Good News in the On-Going Challenges to Our Religious Liberties

The rebuilt Brick Chapel of 1667 stands as a monument to religious freedom.

It is a pleasure to share with you news that last Friday evening a binding agreement was signed between the United States Department of Justice and Jones Day, the law firm representing this archdiocese and more than 70 other religious entities and dioceses across the country. This settlement brings to a conclusion our litigation challenging the Health and Human Services’ mandate obliging our institutions to provide support for morally objectionable activities, as well as a level of assurance as we move into the future.

Almost two weeks ago, the Trump Administration issued new proposed regulations to rescind the mandates which were previously issued under the “Patient Protection and Affordable Care Act” (“ACA”) which required religious organizations to provide in our health coverage plans contraceptive and other objectionable services.

While the regulations proposed last week provide much promise in the protection of First Amendment freedom of religious exercise, the resolution of the litigation that took place on Friday, October 13, 2017, adds another significant step in protecting our constitutional liberties. 

While the Trump Administration’s Executive Order on Religious Liberty and new guidelines and regulations are extremely helpful, the settlement of the Zubik litigation adds a leavening of certainty moving forward. It removes doubt where it might otherwise exist as it closes those cases. The settlement adds additional assurances that we will not be subject to enforcement or imposition of similar regulations imposing such morally unacceptable mandates moving forward.

As background, in May 2012 plaintiffs, including the Archdiocese of Washington, as well as more than 70 other dioceses, hospitals, schools and other faith-based organizations, challenged parts of the ACA. Known widely in the media as the “HHS contraceptive mandate,” the government sought to require us to provide insurance coverage for health care, medications and procedures that are objectionable based on our sincerely held faith-based beliefs. 

For the first time in U.S. history, regulations would have empowered the federal government to determine whether institutions that put our Catholic faith into practice – schools, hospitals, and social service organizations – were religious enough, or whether they could be forced to provide coverage for birth control, abortifacients, sterilization, and related-counseling services as part of health care coverage to their employees.

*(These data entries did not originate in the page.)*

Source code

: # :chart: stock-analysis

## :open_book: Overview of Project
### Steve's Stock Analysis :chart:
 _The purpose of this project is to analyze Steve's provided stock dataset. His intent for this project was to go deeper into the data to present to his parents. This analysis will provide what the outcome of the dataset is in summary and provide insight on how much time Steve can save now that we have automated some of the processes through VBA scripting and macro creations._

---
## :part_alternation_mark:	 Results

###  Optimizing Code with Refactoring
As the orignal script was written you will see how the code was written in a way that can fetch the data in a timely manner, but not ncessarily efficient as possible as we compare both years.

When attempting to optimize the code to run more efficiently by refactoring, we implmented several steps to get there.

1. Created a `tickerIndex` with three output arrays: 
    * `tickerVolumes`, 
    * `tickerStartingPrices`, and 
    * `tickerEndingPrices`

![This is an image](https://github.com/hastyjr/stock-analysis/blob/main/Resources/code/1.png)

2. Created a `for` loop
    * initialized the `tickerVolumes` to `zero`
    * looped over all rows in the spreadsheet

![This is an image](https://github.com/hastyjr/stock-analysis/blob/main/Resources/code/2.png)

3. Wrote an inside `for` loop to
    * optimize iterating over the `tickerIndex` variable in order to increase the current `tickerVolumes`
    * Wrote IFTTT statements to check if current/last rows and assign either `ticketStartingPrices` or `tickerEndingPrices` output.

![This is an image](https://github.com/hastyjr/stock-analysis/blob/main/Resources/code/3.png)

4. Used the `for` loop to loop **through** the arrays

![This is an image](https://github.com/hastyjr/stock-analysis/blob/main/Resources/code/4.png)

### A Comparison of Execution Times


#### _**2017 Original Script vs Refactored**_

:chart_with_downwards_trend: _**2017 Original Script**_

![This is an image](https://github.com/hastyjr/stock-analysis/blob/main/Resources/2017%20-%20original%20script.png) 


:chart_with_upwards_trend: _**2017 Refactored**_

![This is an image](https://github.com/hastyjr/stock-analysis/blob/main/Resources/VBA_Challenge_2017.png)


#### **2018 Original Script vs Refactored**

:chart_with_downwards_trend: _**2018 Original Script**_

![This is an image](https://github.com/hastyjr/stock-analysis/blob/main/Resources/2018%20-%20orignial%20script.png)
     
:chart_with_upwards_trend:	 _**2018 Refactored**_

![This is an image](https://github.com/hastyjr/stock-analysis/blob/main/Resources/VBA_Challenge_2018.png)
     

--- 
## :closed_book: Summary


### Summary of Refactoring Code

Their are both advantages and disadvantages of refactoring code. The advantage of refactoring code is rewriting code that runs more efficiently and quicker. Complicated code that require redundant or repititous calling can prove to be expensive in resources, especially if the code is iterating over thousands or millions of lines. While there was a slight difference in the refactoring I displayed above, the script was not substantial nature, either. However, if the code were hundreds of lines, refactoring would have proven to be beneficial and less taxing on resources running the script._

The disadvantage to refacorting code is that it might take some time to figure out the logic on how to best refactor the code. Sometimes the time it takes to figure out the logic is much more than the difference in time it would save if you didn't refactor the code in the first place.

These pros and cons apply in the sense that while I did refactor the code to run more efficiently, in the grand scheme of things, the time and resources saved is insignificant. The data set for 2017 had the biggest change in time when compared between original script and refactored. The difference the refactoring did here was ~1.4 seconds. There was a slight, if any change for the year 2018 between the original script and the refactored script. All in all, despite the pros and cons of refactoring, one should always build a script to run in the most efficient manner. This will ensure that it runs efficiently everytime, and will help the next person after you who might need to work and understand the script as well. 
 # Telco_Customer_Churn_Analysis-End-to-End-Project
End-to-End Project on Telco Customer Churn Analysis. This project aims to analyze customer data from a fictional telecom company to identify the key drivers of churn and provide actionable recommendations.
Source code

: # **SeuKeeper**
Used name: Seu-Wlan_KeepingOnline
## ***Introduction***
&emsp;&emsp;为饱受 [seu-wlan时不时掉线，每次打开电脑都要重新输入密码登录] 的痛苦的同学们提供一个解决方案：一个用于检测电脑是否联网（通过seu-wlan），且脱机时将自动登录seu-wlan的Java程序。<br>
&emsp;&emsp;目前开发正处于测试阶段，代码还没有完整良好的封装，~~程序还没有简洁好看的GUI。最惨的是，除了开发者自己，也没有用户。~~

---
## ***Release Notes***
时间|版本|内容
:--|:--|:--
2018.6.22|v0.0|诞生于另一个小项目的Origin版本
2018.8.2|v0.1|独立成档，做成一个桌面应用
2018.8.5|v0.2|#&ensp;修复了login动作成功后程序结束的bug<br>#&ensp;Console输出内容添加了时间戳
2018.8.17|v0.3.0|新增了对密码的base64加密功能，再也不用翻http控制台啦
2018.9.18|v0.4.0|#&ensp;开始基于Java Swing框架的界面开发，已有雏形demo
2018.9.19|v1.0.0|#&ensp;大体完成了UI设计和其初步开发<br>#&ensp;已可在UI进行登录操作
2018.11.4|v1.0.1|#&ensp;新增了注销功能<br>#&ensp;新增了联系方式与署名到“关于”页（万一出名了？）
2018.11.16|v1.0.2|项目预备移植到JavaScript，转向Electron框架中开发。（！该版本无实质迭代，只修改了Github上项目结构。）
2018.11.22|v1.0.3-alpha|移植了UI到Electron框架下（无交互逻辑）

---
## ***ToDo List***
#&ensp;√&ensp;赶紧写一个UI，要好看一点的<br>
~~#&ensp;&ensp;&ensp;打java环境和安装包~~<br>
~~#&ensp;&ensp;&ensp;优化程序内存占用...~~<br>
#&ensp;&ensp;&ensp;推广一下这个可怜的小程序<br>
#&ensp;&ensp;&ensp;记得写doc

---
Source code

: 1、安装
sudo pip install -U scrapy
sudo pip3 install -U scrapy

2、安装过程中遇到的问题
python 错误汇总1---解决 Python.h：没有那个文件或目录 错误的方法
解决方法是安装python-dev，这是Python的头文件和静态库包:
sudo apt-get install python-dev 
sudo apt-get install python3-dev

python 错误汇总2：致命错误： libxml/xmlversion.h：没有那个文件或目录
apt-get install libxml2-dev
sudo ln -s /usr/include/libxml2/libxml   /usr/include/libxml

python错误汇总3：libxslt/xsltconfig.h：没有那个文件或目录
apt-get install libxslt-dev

We argued that the practice of our faith was inextricably tied to the ministries that put that faith into action, and that – more fundamentally – the Bill of Rights enshrined freedom of religion as our nation’s first and founding principle, and no individual or entity should be reduced to petitioning the government for rights that the Constitution already guarantees.

In 2016, the Supreme Court heard oral arguments in the combined litigation and subsequently issued a ruling which vacated all of the lower appellate court rulings in the multi-party litigation.  At the same time in a highly unusual action, the Supreme Court requested that the parties engage in discussions to reach a settlement. That settlement has now been achieved. 

We are profoundly grateful to the Jones Day law firm for its generous legal representation in this matter. Their efforts over the past five-plus years have seen the freedom of the Church and her affiliated missions to carry out her ministry legally recognized. Likewise, I am most grateful to you for your prayers and support. This has been a long process and one that was not easy.  We now have this very good news and I wanted to share it with you.